Relationship myths

We enter relationships with beliefs about what good ones are supposed to be like and how we’re supposed to feel when we're in one.

These assumptions not only determine our behaviour in the relationship, but they also form the basis for assessing our relationship satisfaction and our views about the long-term compatibility of our partners. Since schools don’t teach Relationships 101, we have to learn about relationships in other ways.

Most of us base our assumptions on the relationships we see around us, whether those of our parents or relatives, those of our friends, or what we see depicted in the media.

Such information can be quite misleading and fail to reflect decades of research about relationship satisfaction and longevity.

If these messages weren’t all around, would we really be bothered? Studies have shown that women are actually happier when they’re single, compared to men who are happier when in a relationship. But what makes women so unhappy? Psychologists found that women feel more like mothers or maids than a partner, creating an unhappy environment for them. Now, this isn’t to say all men expect a mother for a partner, but it seems that by the majority, that’s what we sign up for.

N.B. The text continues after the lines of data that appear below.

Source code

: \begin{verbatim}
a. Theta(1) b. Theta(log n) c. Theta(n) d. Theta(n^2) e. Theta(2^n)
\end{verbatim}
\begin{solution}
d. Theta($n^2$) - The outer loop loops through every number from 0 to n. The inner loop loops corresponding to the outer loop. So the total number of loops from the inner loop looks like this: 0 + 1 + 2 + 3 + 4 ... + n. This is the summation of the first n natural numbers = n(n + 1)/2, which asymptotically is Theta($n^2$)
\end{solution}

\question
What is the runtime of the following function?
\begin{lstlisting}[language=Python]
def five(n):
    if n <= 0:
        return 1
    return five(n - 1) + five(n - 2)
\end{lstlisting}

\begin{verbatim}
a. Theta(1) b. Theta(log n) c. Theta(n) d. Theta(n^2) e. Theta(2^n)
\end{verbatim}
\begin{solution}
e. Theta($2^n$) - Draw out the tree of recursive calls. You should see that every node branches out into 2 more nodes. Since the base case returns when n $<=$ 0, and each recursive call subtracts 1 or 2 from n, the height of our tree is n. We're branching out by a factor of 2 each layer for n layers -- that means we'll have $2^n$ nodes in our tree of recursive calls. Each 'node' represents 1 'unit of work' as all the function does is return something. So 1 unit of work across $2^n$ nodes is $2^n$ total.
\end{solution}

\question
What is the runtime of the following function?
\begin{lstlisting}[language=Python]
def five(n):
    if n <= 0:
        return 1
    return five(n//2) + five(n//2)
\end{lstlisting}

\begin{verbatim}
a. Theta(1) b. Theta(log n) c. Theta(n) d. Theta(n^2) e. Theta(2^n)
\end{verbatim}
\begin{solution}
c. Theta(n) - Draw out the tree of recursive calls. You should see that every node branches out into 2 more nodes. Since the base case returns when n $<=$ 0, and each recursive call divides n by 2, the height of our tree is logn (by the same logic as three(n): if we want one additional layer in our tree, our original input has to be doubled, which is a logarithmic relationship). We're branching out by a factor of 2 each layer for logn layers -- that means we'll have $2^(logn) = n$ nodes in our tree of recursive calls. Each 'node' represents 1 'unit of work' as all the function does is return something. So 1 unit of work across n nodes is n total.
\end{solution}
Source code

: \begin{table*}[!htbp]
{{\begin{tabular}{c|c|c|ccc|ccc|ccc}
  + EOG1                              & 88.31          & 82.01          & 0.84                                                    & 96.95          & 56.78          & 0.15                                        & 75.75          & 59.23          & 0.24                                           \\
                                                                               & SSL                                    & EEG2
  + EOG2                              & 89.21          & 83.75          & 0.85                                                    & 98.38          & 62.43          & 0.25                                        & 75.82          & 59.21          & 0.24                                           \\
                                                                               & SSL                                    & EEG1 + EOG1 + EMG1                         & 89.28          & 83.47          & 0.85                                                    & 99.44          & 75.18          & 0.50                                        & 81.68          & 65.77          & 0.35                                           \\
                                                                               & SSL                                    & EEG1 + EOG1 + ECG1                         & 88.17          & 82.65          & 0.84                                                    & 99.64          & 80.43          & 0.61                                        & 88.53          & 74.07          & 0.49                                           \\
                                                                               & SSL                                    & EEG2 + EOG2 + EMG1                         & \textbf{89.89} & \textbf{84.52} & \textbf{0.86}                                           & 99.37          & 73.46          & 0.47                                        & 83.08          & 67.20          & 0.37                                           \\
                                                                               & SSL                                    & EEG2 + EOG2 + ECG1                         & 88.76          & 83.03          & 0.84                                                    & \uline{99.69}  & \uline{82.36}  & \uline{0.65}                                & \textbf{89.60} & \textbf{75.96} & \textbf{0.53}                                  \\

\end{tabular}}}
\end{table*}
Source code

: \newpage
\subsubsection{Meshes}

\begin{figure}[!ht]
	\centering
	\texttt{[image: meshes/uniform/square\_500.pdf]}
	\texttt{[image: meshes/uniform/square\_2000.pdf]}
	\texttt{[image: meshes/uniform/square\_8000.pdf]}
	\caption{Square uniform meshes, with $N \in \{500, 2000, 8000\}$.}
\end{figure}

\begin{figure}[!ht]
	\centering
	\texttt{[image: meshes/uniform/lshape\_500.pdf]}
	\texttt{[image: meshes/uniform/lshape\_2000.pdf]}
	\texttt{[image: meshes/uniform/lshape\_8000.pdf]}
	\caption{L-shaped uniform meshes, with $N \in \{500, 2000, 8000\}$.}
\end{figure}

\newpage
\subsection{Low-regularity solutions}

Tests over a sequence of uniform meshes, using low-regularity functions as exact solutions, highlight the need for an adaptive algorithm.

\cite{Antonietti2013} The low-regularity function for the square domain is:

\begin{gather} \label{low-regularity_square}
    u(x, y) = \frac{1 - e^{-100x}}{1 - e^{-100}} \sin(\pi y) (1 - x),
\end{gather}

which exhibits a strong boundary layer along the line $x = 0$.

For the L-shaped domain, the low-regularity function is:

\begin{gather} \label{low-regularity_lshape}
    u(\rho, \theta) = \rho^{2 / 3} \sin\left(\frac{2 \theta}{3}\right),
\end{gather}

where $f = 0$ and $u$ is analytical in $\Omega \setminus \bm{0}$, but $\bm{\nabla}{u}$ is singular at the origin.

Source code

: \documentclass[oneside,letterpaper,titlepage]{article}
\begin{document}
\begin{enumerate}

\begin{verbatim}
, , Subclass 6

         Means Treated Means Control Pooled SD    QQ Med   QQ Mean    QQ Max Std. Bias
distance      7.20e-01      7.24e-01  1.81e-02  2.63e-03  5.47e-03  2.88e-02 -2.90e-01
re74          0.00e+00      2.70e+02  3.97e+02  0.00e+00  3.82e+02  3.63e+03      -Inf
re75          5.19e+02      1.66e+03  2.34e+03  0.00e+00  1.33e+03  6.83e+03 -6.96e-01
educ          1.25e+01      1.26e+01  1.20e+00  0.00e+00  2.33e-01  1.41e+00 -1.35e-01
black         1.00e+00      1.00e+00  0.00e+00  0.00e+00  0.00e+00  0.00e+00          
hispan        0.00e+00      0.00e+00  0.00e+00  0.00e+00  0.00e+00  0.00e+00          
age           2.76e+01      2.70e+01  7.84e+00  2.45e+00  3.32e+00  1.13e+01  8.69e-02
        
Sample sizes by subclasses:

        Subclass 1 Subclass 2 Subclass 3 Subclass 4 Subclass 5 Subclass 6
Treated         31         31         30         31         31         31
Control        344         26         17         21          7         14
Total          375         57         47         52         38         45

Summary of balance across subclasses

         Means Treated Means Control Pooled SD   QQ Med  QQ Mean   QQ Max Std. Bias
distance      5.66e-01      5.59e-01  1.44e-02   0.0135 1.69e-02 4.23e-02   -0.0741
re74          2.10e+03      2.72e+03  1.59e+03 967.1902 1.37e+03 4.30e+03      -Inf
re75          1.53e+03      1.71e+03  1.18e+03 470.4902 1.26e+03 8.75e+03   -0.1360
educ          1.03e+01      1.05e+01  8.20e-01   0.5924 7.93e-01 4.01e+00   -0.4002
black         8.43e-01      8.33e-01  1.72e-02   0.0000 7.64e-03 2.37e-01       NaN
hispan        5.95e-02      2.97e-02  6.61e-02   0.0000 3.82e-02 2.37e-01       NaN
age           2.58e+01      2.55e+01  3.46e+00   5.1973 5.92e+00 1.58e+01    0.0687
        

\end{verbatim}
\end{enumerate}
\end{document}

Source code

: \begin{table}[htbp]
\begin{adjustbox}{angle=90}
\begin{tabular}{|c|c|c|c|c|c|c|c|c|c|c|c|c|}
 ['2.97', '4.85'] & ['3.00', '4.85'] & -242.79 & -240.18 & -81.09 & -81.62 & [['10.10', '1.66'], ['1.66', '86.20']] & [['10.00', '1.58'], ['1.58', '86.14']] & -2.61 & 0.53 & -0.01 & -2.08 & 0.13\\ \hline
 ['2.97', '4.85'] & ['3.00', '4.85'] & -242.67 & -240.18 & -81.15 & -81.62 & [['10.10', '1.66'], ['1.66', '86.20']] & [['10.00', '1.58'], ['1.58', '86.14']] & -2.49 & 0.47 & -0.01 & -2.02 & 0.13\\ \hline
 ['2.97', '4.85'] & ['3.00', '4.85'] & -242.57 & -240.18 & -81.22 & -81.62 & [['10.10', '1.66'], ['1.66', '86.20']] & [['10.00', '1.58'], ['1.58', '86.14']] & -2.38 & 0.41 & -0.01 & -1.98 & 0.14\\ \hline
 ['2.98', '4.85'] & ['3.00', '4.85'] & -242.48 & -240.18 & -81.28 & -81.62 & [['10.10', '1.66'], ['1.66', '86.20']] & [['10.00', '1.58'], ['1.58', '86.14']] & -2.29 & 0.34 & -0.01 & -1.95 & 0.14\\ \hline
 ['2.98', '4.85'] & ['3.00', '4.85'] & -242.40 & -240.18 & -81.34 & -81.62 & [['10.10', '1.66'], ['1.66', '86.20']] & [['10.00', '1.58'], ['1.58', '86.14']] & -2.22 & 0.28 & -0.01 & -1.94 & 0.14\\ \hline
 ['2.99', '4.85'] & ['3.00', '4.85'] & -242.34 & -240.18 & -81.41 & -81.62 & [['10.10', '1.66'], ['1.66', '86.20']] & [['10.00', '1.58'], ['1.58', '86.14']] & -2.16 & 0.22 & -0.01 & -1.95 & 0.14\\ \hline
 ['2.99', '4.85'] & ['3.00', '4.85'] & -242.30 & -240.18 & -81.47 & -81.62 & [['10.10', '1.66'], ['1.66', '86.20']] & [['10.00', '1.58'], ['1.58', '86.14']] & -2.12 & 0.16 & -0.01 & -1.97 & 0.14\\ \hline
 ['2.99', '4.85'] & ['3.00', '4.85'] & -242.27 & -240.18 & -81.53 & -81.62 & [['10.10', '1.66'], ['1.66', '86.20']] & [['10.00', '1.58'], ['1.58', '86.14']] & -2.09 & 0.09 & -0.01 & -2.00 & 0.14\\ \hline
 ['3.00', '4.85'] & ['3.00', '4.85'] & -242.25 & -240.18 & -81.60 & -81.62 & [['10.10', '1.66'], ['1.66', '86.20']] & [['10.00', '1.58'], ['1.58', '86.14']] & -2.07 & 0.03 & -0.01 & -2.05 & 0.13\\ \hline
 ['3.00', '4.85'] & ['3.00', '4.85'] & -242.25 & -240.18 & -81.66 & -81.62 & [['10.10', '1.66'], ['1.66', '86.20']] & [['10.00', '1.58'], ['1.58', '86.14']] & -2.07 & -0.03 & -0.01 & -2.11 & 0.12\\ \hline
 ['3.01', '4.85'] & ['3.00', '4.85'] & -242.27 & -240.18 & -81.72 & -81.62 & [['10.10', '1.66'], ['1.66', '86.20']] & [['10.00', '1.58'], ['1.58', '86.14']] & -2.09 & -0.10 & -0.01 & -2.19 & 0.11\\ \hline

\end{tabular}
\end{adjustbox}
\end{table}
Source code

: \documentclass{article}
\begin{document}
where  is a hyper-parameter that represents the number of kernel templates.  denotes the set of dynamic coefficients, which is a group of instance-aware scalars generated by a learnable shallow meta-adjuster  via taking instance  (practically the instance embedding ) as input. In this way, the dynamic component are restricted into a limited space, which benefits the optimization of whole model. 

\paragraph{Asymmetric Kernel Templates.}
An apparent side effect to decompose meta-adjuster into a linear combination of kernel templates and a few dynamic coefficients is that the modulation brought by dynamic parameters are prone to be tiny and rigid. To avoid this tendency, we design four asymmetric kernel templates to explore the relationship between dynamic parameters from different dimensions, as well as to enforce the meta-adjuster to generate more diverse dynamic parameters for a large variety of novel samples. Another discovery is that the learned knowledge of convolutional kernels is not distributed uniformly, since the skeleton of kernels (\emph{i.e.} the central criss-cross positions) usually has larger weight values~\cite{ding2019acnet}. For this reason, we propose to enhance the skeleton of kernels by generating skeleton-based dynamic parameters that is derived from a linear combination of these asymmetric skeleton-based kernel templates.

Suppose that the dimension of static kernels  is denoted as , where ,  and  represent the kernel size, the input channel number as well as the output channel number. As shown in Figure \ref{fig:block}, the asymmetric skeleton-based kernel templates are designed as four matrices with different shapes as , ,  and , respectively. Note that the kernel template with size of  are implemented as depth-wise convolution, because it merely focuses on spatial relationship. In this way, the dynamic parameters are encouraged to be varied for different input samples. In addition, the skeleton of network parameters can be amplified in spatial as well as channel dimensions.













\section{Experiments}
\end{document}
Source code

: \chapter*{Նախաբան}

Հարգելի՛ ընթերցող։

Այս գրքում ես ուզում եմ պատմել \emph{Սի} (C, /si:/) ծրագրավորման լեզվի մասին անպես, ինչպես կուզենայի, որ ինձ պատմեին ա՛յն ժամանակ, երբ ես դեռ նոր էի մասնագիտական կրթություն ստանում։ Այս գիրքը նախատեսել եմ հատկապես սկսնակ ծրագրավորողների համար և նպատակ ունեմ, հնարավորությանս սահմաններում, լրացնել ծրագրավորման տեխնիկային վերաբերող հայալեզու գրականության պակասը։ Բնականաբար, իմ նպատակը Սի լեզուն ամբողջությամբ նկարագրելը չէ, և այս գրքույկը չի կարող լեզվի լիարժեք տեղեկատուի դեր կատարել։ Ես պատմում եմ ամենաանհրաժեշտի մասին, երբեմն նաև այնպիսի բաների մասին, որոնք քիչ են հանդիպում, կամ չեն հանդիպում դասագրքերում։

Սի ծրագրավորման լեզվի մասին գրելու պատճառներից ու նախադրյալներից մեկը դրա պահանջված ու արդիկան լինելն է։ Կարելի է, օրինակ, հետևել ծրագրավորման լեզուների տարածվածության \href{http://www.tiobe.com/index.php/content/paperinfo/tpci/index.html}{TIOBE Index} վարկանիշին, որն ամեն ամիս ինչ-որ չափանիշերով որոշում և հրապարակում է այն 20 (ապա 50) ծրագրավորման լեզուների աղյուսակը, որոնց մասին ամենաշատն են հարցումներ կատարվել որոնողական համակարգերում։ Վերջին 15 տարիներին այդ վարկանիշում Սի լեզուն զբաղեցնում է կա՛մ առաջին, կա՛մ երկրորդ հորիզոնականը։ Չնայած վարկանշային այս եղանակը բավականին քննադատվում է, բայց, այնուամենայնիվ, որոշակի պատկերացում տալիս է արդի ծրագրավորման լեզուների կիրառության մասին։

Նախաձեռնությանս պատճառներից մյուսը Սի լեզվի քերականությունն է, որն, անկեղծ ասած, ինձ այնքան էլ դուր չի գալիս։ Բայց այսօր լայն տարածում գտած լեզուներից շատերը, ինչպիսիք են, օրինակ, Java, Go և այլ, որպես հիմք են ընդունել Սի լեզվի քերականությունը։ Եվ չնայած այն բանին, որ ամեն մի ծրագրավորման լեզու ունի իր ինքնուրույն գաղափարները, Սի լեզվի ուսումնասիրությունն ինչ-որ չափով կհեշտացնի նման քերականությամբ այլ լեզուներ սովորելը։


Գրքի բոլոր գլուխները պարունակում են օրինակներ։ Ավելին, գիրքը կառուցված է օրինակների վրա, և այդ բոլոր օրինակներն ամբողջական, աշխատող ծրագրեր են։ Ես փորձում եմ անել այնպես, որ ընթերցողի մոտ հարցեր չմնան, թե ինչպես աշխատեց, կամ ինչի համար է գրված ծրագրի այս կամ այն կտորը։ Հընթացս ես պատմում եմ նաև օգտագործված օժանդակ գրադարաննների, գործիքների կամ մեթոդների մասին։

But regardless of what our relationships are like, how can we make them better? What can we do to communicate effectively, be heard, and basically, have our cake and eat it too?

Well, I’m going to give you a few tips on how to make your relationship more manageable, by letting you in on some myths we have been told our whole lives. 

Relationship myths

Myth 1: Communication is key.

Wrong! Communication is not key. Rather, comprehension is what is needed in a relationship. If your partner is not understanding what you’re communicating, nothing will change, and you would have huffed and puffed for hours and still not have been heard.

And you’ll realise, days or weeks later, that the argument you had about your partner not putting their dirty clothes in the laundry basket, actually fell on deaf ears. If approached in a way or at a time at peak stress, it's likely the message wasn't fully heard. No, instead they’ll nod and agree without actually comprehending what the issue is. Both of you need to be calm in order to communicate effectively.

Myth 2: We all know that saying, “never go to bed angry”

Well again, that’s another myth. When we get annoyed and angry, our bodies respond in a similar way to danger and we go into flight or fight mode. This is a physiological response where our hearts race and our blood pressure rises.

When we are mentally in this state, it is hard for us to listen to our partners, it’s hard for us to think and process information. So, who told us that it’s a good time to fix issues when we are feeling like we are having a meltdown? It doesn’t seem logical, does it? Trying to fix an issue when we feel this way is absolutely pointless, whether it’s after breakfast or right before bed. We are emotionally exhausted. 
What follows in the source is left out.